Wat denn, wat denn, junge Frau! Wir Berliner sind doch pfiffig!

Berlin ist eine Reise wert! Diese Plattitüde wurde bereits in den Zeiten der Weimarer Republik, ja auch schon davor, ständig wiederholt. Die Haupstadt Preußens, des Geldadels und der Hochfinanz, der Mode und der Erfindungen, der politischen und kulturellen Umbrüche in Deutschland, all das stellte Berlin dar. Mit dem Ende des Kaiserreichs, dem Beginn der Weimarer Republik, dem ersten Parlamentesystem, dass es auf deutschem Boden gab, da Ende sich auch das Gesicht Berlins. Es mutierte zu einer Fratze. Zernarbt von den unzähligen gewalttätigen Auseinandersetzungen zwischen den Parteianhängern einerseits und dem Militär sowie der Polizei andererseits. Geschunden durch die Ideologie der Faschisten, die auf ihrem Vormarsch alle Gegener liquidieren liessen oder sie in KZ´s einsperrten.

So endete Berlin´s Rolle im Tausendjährigen reich des Irren aus Braunau am Inn, des Demagogen und seiner willfährigen Brut, den Nationalsozialisten, so wie sie begonnen hatte, im Chaos. Die Stadt wurde fast vollständig zerstört, später beim Mauerbau 1963 geteilt und innerlich zerrissen. Sie wurde beinahe identitätlos. Sie hing bereits bei der Luftbrückenaktion durch die Amerikaner am Tropf der übrigen Bundesländer. Die Berlinsubventionen und der Status der Stadt, sie erbrachten dass, was die Metropole noch am Leben erhielt: Kaufkraft!

Als dann Willy Brandt die ersten zaghaften Versuche einer politischen Annäherung startete, wurde er von vielen Berlinern dafür verhöhnt. " Vaterlandsverräter Hand in Hand: Willy Stoph und Willy Brandt!", so krakeelten die Neonazis auf den Straßen der Stadt. Die Berliner wollten frei sein, wollten die Mauer beseitigt haben, aber nach dem Vorbild Westberlins weiter leben. Ging das überhaupt? Nun kam 1989 die Wende, die Wiedervereinigung. Willy Brandt formulierte es vom Balkon des Berliner Rathauses: " Nun wächst zusammen, was zusammen gehört!" Gehören die beiden Teile Berlin denn zusammen? Vielleicht!

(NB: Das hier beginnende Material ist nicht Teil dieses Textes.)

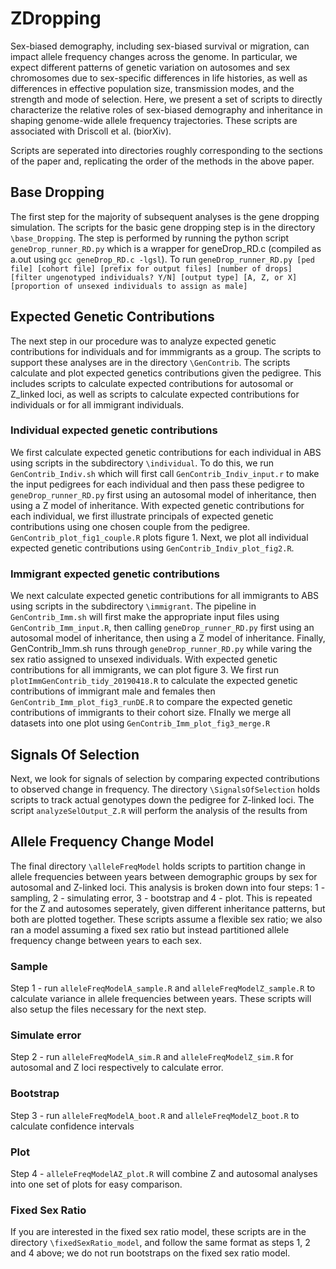 # ZDropping
Sex-biased demography, including sex-biased survival or migration, can impact allele frequency changes across the genome. In particular, we expect different patterns of genetic variation on autosomes and sex chromosomes due to sex-specific differences in life histories, as well as differences in effective population size, transmission modes, and the strength and mode of selection. Here, we present a set of scripts to directly characterize the relative roles of sex-biased demography and inheritance in shaping genome-wide allele frequency trajectories. These scripts are associated with Driscoll et al. (biorXiv).

Scripts are seperated into directories roughly corresponding to the sections of the paper and, replicating the order of the methods in the above paper. 

## Base Dropping
The first step for the majority of subsequent analyses is the gene dropping simulation. The scripts for the basic gene dropping step is in the directory `\base_Dropping`. The step is performed by running the python script `geneDrop_runner_RD.py` which is a wrapper for geneDrop_RD.c (compiled as a.out using `gcc geneDrop_RD.c -lgsl`). To run `geneDrop_runner_RD.py [ped file] [cohort file] [prefix for output files] [number of drops] [filter ungenotyped individuals? Y/N] [output type] [A, Z, or X] [proportion of unsexed individuals to assign as male]`

## Expected Genetic Contributions
The next step in our procedure was to analyze expected genetic contributions for individuals and for immmigrants as a group. The scripts to support these analyses are in the directory `\GenContrib`. The scripts calculate and plot expected genetics contributions given the pedigree. This includes scripts to calculate expected contributions for autosomal or Z_linked loci, as well as scripts to calculate expected contributions for individuals or for all immigrant individuals. 

### Individual expected genetic contributions
We first calculate expected genetic contributions for each individual in ABS using scripts in the subdirectory `\individual`. To do this, we run `GenContrib_Indiv.sh` which will first call `GenContrib_Indiv_input.r` to make the input pedigrees for each individual and then pass these pedigree to `geneDrop_runner_RD.py` first using an autosomal model of inheritance, then using a Z model of inheritance. 
With expected genetic contributions for each individual, we first illustrate principals of expected genetic contributions using one chosen couple from the pedigree. `GenContrib_plot_fig1_couple.R` plots figure 1. Next, we plot all individual expected genetic contributions using `GenContrib_Indiv_plot_fig2.R`.

### Immigrant expected genetic contributions
We next calculate expected genetic contributions for all immigrants to ABS using scripts in the subdirectory `\immigrant`. The pipeline in `GenContrib_Imm.sh` will first make the appropriate input files using `GenContrib_Imm_input.R`, then calling `geneDrop_runner_RD.py` first using an autosomal model of inheritance, then using a Z model of inheritance. Finally, GenContrib_Imm.sh runs through `geneDrop_runner_RD.py` while varing the sex ratio assigned to unsexed individuals.
With expected genetic contributions for all immigrants, we can plot figure 3. We first run `plotImmGenContrib_tidy_20190418.R` to calculate the expected genetic contributions of immigrant male and females then `GenContrib_Imm_plot_fig3_runDE.R` to compare the expected genetic contributions of immigrants to their cohort size. FInally we merge all datasets into one plot using `GenContrib_Imm_plot_fig3_merge.R`


## Signals Of Selection
Next, we look for signals of selection by comparing expected contributions to observed change in frequency. The directory `\SignalsOfSelection` holds scripts to track actual genotypes down the pedigree for Z-linked loci. The script `analyzeSelOutput_Z.R` will perform the analysis of the results from 

## Allele Frequency Change Model
The final directory `\alleleFreqModel` holds scripts to partition change in allele frequencies between years between demographic groups by sex for autosomal and Z-linked loci. This analysis is broken down into  four steps: 1 - sampling, 2 - simulating error, 3 - bootstrap and 4 - plot. This is repeated for the Z and autosomes seperately, given different inheritance patterns, but both are plotted together. These scripts assume a flexible sex ratio; we also ran a model assuming a fixed sex ratio but instead partitioned allele frequency change between years to each sex. 

### Sample
Step 1 - run `alleleFreqModelA_sample.R` and `alleleFreqModelZ_sample.R` to calculate variance in allele frequencies between years. These scripts will also setup the files necessary for the next step.

### Simulate error
Step 2 - run `alleleFreqModelA_sim.R` and `alleleFreqModelZ_sim.R` for autosomal and Z loci respectively to calculate error.

### Bootstrap

Step 3 - run `alleleFreqModelA_boot.R` and `alleleFreqModelZ_boot.R` to calculate confidence intervals 

### Plot

Step 4 - `alleleFreqModelAZ_plot.R` will combine Z and autosomal analyses into one set of plots for easy comparison.

### Fixed Sex Ratio
If you are interested in the fixed sex ratio model, these scripts are in the directory `\fixedSexRatio_model`, and follow the same format as steps 1, 2 and 4 above; we do not run bootstraps on the fixed sex ratio model.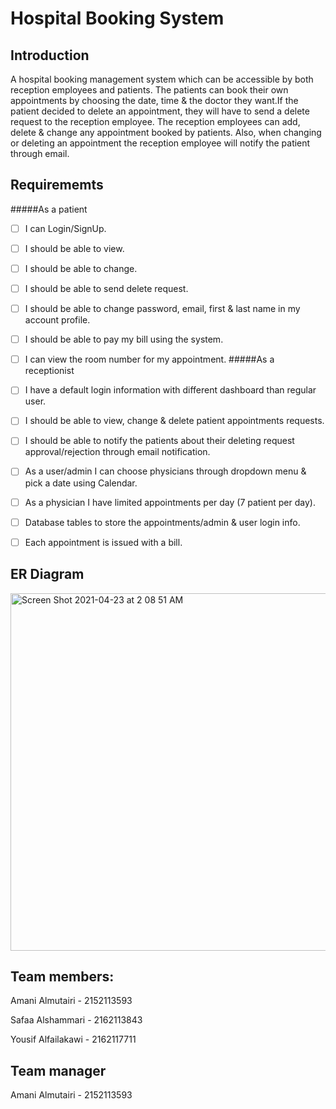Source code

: # Hospital Booking System

## Introduction 

A hospital booking management system which can be accessible by both reception employees and patients. The patients can book their own appointments by choosing the date, time & the doctor they want.If the patient decided to delete an appointment, they will have to send a delete request to the reception employee. The reception employees can add, delete & change any appointment booked by patients. Also, when changing or deleting an appointment the reception employee will notify the patient through email.

## Requirememts 

#####As a patient 
- [ ] I can Login/SignUp.
- [ ] I should be able to view.
- [ ] I should be able to change.
- [ ] I should be able to send delete request.
- [ ] I should be able to change password, email, first & last name in my account profile.
- [ ] I should be able to pay my bill using the system.
- [ ] I can view the room number for my appointment.
#####As a receptionist
- [ ] I have a default login information with different dashboard than regular user.
- [ ] I should be able to view, change & delete patient appointments requests.
- [ ] I should be able to notify the patients about  their deleting request approval/rejection through email notification.
- [ ] As a user/admin I can choose physicians through dropdown menu & pick a date using Calendar.
- [ ] As a physician I have limited appointments per day (7 patient per day).
- [ ] Database tables to store the appointments/admin & user login info.
- [ ] Each appointment is issued with a bill.


## ER Diagram 
<img width="572" alt="Screen Shot 2021-04-23 at 2 08 51 AM" src="https://user-images.githubusercontent.com/81960104/115795594-dbc02c00-a3d8-11eb-9701-905663b410ba.png">

## Team members:
Amani Almutairi - 2152113593

Safaa Alshammari - 2162113843

Yousif Alfailakawi - 2162117711

## Team manager
Amani Almutairi - 2152113593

Die Wirtschafts-und Sozialunion am 01. Juli 1991, sie stülpte auch Ost- Berlin die kapitalistische Produktionsweise über, brachte den über 1 Millionen Ex-Landeshaupstädter die Errungenschaften des Gesellschaftssystems, unter denen sie nun Freiheit,Gleichheit und Wohlstand geniessen sollten. Für alle West-Berliner fielen jedoch die auf Subventionen aufgebauten Kartenhäuser insich zusammen. Die Wohltaten aus dem Länderfinazausgleich wurden ersatzlos gestrichen, der Sonderstatus des westlichen Teils der Stadt, löste sich in Wohlggefallen auf. Ebenso erging es den Brüdern und Schwestern im ehemaligen Ostteil der Reichshaupstadt. Die Privilegien, wie bessere Wohnungen, eine günstigere Versorgungslage und höhere Löhne, sie schmolzen dahin.

Mit Breul´s Treuhand und den Abwickelungsarbeiten, verlor die Statd einige hunderttausend Arbeitsplätze. Ganze Straßenzüge verwaisten, es kamen dafür die bunten Fassaden der westlichen Glitzerwelt. Der einst deutlich sichtbare Unterschied zwischen Ost und West, er verblasste zusehens. Die sozialen Verwerfungen blieben indes. Sie wurden von Jahr zu Jahr drastischer. Es gingen die Bindeglieder zwischen Arm und Reich, zwischen Migrant und Deutschen, zwischen Altrnativszene und Bürgertum zunehmend verloren. Das waren einst die Gelder, die aus Bonn flossen und die mit beiden Händen verbraten wurden. Der Westberliner lebte nach dem mauerbau, der Teilung Deutschlands und dem zementierten Status der Stadt auf zu großem Fuß. Das rächte sich nun.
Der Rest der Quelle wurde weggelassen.